Screwed to a Turn
by Mel Cooper
I may have been wrong about ENRON initially but, if I may congratulate myself and quote my September 20 post, I did predict that the ENO’s autumnal Turn of the Screw would be good. This time I was only half wrong: it wasn’t just good, actually, it was the best Turn of the Screw ever!
If anything, I underestimated Mackerras in advance. He conducted the original UK run in 1954, replacing Britten for some performances. He is now 82 and getting every nuance, every sonority, every rhythm, every ounce of the drama. You cannot describe this performance; you have to experience it. And you have only four more chances to get to the Coliseum before the run ends.
Of course the cast was amazing. Every singer was dramatically and vocally spot-on. And the production is brilliant, intelligent, visually compelling, and dramatically cogent. The orchestra played with total love and devotion for Mackerras, producing constant clarity and transparency, while maintaining the most astonishing sense of pacing and rhythm.
It was opening night, so the cast, crew, and current music director, Edward Gardiner, gave a surprise presentation at the end to thank Mackerras for 61 years of conducting for Sadler’s Wells/English National Opera. And so it was a kind of love letter for a never-to-be forgotten job well done.

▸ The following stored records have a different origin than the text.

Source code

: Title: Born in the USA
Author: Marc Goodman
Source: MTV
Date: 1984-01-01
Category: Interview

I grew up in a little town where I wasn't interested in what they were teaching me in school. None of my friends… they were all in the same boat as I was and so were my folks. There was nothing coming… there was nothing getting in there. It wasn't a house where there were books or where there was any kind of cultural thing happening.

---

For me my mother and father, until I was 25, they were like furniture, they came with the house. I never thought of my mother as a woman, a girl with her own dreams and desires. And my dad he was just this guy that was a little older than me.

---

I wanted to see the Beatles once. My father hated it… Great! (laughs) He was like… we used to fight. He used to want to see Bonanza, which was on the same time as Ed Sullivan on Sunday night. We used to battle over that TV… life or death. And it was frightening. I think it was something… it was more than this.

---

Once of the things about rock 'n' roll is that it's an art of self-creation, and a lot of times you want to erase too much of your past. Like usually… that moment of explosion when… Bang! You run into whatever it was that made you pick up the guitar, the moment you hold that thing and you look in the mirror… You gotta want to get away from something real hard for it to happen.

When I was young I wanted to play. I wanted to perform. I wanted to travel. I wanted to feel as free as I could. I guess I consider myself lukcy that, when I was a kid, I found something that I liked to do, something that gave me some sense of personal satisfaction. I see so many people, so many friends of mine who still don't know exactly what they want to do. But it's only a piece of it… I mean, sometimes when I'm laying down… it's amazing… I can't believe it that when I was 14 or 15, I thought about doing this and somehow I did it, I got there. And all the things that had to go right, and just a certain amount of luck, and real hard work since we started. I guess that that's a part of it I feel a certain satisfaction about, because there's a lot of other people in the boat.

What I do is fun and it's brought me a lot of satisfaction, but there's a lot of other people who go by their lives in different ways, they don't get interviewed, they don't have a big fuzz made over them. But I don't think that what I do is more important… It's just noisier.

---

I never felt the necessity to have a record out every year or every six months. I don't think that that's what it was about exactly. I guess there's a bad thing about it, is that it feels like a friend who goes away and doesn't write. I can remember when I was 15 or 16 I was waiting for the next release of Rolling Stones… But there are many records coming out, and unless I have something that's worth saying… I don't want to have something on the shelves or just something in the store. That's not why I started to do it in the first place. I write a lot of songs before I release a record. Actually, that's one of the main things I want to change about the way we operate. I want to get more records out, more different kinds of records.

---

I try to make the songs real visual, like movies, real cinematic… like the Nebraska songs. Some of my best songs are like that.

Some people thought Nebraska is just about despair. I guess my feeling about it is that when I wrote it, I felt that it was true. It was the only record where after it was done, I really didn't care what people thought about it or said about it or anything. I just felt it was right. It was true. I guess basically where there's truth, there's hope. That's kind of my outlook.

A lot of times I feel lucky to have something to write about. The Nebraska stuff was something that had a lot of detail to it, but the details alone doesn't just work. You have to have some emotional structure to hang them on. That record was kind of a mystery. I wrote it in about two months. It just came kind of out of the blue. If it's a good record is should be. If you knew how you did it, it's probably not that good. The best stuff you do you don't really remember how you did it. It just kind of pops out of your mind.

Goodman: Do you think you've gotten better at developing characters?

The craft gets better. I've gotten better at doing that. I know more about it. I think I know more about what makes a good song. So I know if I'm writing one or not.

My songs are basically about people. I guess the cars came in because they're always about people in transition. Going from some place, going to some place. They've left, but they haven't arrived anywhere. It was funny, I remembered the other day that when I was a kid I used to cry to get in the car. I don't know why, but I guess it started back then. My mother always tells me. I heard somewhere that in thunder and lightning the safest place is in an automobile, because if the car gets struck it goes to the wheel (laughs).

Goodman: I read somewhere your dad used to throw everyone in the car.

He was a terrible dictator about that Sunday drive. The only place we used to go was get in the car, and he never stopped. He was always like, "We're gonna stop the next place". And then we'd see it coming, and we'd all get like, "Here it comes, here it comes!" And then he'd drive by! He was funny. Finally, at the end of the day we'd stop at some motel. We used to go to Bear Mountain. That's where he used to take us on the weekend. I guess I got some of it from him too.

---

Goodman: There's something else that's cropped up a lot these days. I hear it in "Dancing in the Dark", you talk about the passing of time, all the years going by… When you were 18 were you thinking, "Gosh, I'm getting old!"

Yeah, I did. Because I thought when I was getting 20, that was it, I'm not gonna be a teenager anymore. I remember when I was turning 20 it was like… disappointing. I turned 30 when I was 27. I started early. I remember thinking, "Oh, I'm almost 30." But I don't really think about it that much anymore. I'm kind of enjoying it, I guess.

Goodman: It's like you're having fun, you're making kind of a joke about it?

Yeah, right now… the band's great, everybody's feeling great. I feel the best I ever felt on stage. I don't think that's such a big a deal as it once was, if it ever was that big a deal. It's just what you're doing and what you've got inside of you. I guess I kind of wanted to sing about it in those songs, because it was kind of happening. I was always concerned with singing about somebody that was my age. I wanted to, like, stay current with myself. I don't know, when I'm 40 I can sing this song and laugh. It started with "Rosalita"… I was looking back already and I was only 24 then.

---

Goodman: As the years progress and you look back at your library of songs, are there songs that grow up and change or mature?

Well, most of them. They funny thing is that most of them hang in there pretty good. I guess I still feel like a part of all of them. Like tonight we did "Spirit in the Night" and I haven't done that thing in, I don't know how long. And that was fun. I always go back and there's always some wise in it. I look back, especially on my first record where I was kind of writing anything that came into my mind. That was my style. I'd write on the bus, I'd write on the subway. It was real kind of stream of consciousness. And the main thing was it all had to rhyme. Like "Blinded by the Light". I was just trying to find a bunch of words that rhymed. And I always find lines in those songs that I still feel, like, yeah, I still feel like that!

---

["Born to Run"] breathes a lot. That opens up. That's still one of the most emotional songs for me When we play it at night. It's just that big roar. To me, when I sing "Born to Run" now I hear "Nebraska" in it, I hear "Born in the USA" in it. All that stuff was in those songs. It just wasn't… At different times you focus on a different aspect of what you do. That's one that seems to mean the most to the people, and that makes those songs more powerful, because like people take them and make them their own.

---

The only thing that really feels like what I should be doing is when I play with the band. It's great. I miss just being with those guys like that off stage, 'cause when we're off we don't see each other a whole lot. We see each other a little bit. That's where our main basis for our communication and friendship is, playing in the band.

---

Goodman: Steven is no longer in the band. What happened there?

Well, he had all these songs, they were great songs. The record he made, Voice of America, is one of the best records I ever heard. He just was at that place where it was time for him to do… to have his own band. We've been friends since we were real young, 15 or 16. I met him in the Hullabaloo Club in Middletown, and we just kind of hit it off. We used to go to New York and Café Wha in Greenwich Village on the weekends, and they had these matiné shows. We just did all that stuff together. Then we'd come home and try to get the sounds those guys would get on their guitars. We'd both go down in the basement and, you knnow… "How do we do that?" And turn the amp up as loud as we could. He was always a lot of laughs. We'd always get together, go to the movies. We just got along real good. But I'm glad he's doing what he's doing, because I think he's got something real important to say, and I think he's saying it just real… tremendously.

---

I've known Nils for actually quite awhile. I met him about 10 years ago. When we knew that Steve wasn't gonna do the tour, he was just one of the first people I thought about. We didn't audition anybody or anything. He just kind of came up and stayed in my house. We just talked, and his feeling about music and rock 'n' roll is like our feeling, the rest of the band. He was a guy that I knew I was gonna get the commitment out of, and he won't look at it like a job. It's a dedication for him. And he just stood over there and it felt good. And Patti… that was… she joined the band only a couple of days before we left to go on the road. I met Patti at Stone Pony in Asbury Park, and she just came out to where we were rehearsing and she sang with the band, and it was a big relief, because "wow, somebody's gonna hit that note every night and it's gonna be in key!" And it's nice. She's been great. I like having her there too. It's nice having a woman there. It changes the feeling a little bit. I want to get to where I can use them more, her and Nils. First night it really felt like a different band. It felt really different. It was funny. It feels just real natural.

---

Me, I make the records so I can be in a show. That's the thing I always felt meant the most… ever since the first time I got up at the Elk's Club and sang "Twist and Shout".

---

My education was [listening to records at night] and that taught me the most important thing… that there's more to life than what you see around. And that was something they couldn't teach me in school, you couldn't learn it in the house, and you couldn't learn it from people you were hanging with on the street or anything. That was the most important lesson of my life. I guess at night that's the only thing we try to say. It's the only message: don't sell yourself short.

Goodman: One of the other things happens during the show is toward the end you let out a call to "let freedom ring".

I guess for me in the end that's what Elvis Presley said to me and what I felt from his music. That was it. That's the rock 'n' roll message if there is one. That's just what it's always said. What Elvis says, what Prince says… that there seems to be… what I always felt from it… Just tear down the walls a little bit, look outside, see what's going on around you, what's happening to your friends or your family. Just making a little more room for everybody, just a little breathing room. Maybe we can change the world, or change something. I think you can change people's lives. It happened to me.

Half the audience was in tears during the opera’s last scene—it was so moving, and had built up to such a pitch. There were a few more tears when Mackerras accepted the gift—a photo of the set—signed by the entire cast. Mackerras has conducted 65 different operas at the ENO and is amazingly idiomatic in everything from Bach and Handel through Janacek, Martinu, and Britten. He conducts virtually peerless Wagner, Johann Strauss, Richard Strauss, and Gilbert and Sullivan. He is, for me, right up there with Furtwängler, Toscanini, Klemperer, Giulini, the Kleibers, and Bernstein.

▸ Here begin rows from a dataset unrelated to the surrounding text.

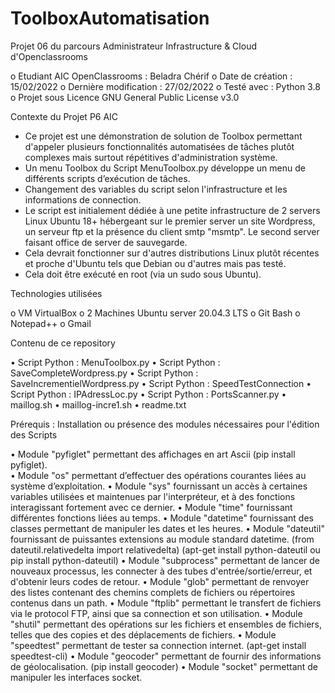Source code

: # ToolboxAutomatisation

Projet 06 du parcours Administrateur Infrastructure & Cloud d'Openclassrooms

o	Etudiant AIC OpenClassrooms : Beladra Chérif
o	Date de création : 15/02/2022
o	Dernière modification : 27/02/2022
o	Testé avec : Python 3.8
o	Projet sous Licence GNU General Public License v3.0


Contexte du Projet P6 AIC
  
 - Ce projet est une démonstration de solution de Toolbox 
   permettant d'appeler plusieurs fonctionnalités automatisées de tâches plutôt complexes 
   mais surtout répétitives d'administration système.
 - Un menu Toolbox du Script MenuToolbox.py développe un menu 
   de différents scripts d’exécution de tâches.
 - Changement des variables du script selon l'infrastructure et les informations de connection.
 - Le script est initialement dédiée à une petite infrastructure de 2 servers Linux Ubuntu 18+ 
   hébergeant sur le premier server un site Wordpress, un serveur ftp et la présence du client 
   smtp "msmtp". Le second server faisant office de server de sauvegarde.
 - Cela devrait fonctionner sur d'autres distributions Linux plutôt récentes et proche 
   d'Ubuntu tels que Debian ou d'autres mais pas testé.
 - Cela doit être exécuté en root (via un sudo sous Ubuntu).


Technologies utilisées

  o	VM VirtualBox
  o	2 Machines Ubuntu server 20.04.3 LTS
  o	Git Bash
  o	Notepad++
  o	Gmail
  
Contenu de ce repository

  •	Script Python :   MenuToolbox.py
  •	Script Python :   SaveCompleteWordpress.py
  •	Script Python :   SaveIncrementielWordpress.py
  •	Script Python :   SpeedTestConnection
  •	Script Python :   IPAdressLoc.py
  •	Script Python :   PortsScanner.py
  •	maillog.sh
  •	maillog-incre1.sh
  •	readme.txt

Prérequis :
Installation ou présence des modules nécessaires pour l'édition des Scripts  

  •     Module "pyfiglet" permettant des affichages en art Ascii (pip install pyfiglet).        
  •     Module "os" permettant d’effectuer des opérations courantes liées au système d’exploitation.
  •     Module "sys" fournissant un accès à certaines variables utilisées et maintenues par l'interpréteur, et à des fonctions interagissant fortement avec ce dernier.
  •     Module "time" fournissant différentes fonctions liées au temps.
  •     Module "datetime" fournissant des classes permettant de manipuler les dates et les heures.
  •     Module "dateutil" fournissant de puissantes extensions au module standard datetime. (from dateutil.relativedelta import relativedelta)
        (apt-get install python-dateutil ou pip install python-dateutil)
  •     Module "subprocess" permettant de lancer de nouveaux processus, les connecter à des tubes d'entrée/sortie/erreur, et d'obtenir leurs codes de retour.
  •     Module "glob" permettant de renvoyer des listes contenant des chemins complets de fichiers ou répertoires contenus dans un path.
  •     Module "ftplib" permettant le transfert de fichiers via le protocol FTP, ainsi que sa connection et son utilisation.
  •     Module "shutil" permettant des opérations sur les fichiers et ensembles de fichiers, telles que des copies et des déplacements de fichiers.
  •     Module "speedtest" permettant de tester sa connection internet. (apt-get install speedtest-cli)
  •     Module "geocoder" permettant de fournir des informations de géolocalisation. (pip install geocoder)
  •     Module "socket" permettant de manipuler les interfaces socket.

This celebration confirmed my rule: never ever miss a Mackerras performance if you can possibly help it. I hope he gets to do another 65 operas, and that someone finally records more of them. He is weirdly under-appreciated because he’s so eclectic, and doesn’t specialize. But I’ve never heard him give anything but completely-lived interpretations, and Turn of the Screw is breathtakingly right in every way. Book the remaining performances, catch it if you can, and marvel.

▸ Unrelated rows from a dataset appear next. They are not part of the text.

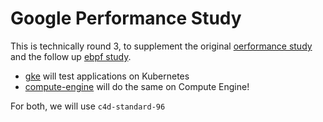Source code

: # Google Performance Study

This is technically round 3, to supplement the original [oerformance study](https://github.com/converged-computing/performance-study) and the follow up [ebpf study](https://github.com/converged-computing/google-performance-study).

- [gke](gke) will test applications on Kubernetes
- [compute-engine](compute-engine) will do the same on Compute Engine!

For both, we will use `c4d-standard-96`


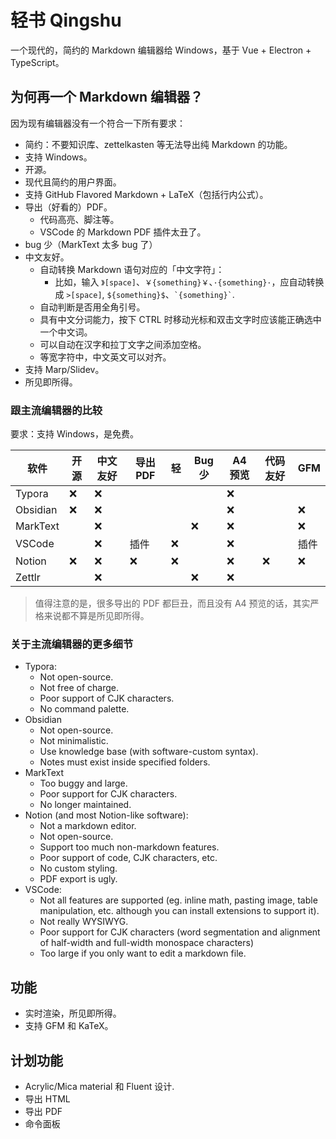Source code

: # 轻书 Qingshu

一个现代的，简约的 Markdown 编辑器给 Windows，基于 Vue + Electron + TypeScript。

## 为何再一个 Markdown 编辑器？

因为现有编辑器没有一个符合一下所有要求：

- 简约：不要知识库、zettelkasten 等无法导出纯 Markdown 的功能。
- 支持 Windows。
- 开源。
- 现代且简约的用户界面。
- 支持 GitHub Flavored Markdown + LaTeX（包括行内公式）。
- 导出（好看的）PDF。
  - 代码高亮、脚注等。
  - VSCode 的 Markdown PDF 插件太丑了。
- bug 少（MarkText 太多 bug 了）
- 中文友好。
  - 自动转换 Markdown 语句对应的「中文字符」：
    - 比如，输入 `》[space]`、`￥{something}￥`、`·{something}·`，应自动转换成 `>[space]`, `${something}$`、`` `{something}` ``.
  - 自动判断是否用全角引号。
  - 具有中文分词能力，按下 CTRL 时移动光标和双击文字时应该能正确选中一个中文词。
  - 可以自动在汉字和拉丁文字之间添加空格。
  - 等宽字符中，中文英文可以对齐。
- 支持 Marp/Slidev。
- 所见即所得。

### 跟主流编辑器的比较

要求：支持 Windows，是免费。

| 软件      | 开源 | 中文友好 | 导出 PDF | 轻  | Bug 少 | A4 预览 | 代码友好 | GFM |
| ----      | ---- | -------- | -------- | --- | ------ | ------- | -------- | --- |
| Typora    | ❌   |    ❌    |          |     |        |  ❌     |          |   |
| Obsidian  | ❌   |    ❌    |          |     |        |  ❌     |          | ❌ |
| MarkText  |      |    ❌    |          |     | ❌     |  ❌     |          | ❌ |
| VSCode    |      |    ❌    |  插件    | ❌  |        |  ❌     |          | 插件 |
| Notion    | ❌   |    ❌    |    ❌    | ❌  |        |  ❌     |     ❌   | ❌ |
| Zettlr    |      |    ❌    |          |     |  ❌    |  ❌     |          |    |

> 值得注意的是，很多导出的 PDF 都巨丑，而且没有 A4 预览的话，其实严格来说都不算是所见即所得。


### 关于主流编辑器的更多细节

- Typora:
  - Not open-source.
  - Not free of charge.
  - Poor support of CJK characters.
  - No command palette.
- Obsidian
  - Not open-source.
  - Not minimalistic.
  - Use knowledge base (with software-custom syntax).
  - Notes must exist inside specified folders.
- MarkText
  - Too buggy and large.
  - Poor support for CJK characters.
  - No longer maintained.
- Notion (and most Notion-like software):
  - Not a markdown editor.
  - Not open-source.
  - Support too much non-markdown features.
  - Poor support of code, CJK characters, etc.
  - No custom styling.
  - PDF export is ugly.
- VSCode: 
  - Not all features are supported (eg. inline math, pasting image, table manipulation, etc. although you can install extensions to support it).
  - Not really WYSIWYG.
  - Poor support for CJK characters (word segmentation and alignment of half-width and full-width monospace characters)
  - Too large if you only want to edit a markdown file.

## 功能

- 实时渲染，所见即所得。
- 支持 GFM 和 KaTeX。

## 计划功能

- Acrylic/Mica material 和 Fluent 设计.
- 导出 HTML
- 导出 PDF
- 命令面板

Twelfth Night: or What We, and Will, Will!
Like conductor Charles Mackerras, Gregory Doran is another artist who can do no wrong. He has returned to Stratford to direct a new and utterly beguiling Twelfth Night, that conveys its charm while highlighting its darker elements: Sir Toby’s alcoholism, the cruelty of the practical jokes, the real danger of the brawls and, finally, Malvolio’s unreconciled fury at the end when, unlike a Falstaff, he cannot forgive or forget the practical jokes played on him, or accept his own part in bringing them upon himself.
Richard McCabe’s belching and farting Sir Toby is a fine foil for the narrow, fundamentalist, smug Malvolio of Richard Wilson. Doran’s designer, Robert Jones, creates an early 19th-century Illyria based on the historic Albania of Napoleonic and Byronic romanticism. It works brilliantly to convey a sense of somewhere exotic and almost magical; a setting (and costumes!) that are quasi-fantastical and “other”. Viola has landed in her own kind of Oz. The music is particularly fine, and one moment—when the interior of Olivia’s home melts into a street bazaar—is particularly gorgeous.
As always, at Stratford, the cast performs as an excellent ensemble, with Nancy Carroll and Sam Alexander as poignant twins; Alexandra Gilbreath as a fetching Olivia; Jo Stone-Fewings as a sexy Duke (who seems to have discovered love for the first time); and Pamela Nomvete as an earthy and totally appealing Maria. I should also single out James Fleet’s touching Sir Andrew Aguecheek and the whirling dervish of Miltos Yerolemou’s Feste.
During a week in which the head of Britain’s fascist British National Party got too much positive publicity for his pure-Brit lunatic cant, the RSC’s cast reflected the multi-cultural and multi-racial make-up of the country effortlessly, yet gave the audience an illuminating and entertaining production of Shakespeare’s great classic. Three cheers for the RSC, and its colour-blind casting; and three more specifically for Greg Doran and his entire team! Clearly the BNP doesn’t watch the X-Factor TV show either, which, whatever else you think of it, offers a platform to talents from the many backgrounds that enrich contemporary Britain.
Like the Nazis before them, the morons of the BNP have some insane notions about racial purity, and a very shaky sense of the nation’s history and the contributions of people from all over the world who have settled here over millennia. Shame on the BNP… and hurrah for the RSC for recognizing that we’re in the 21st century!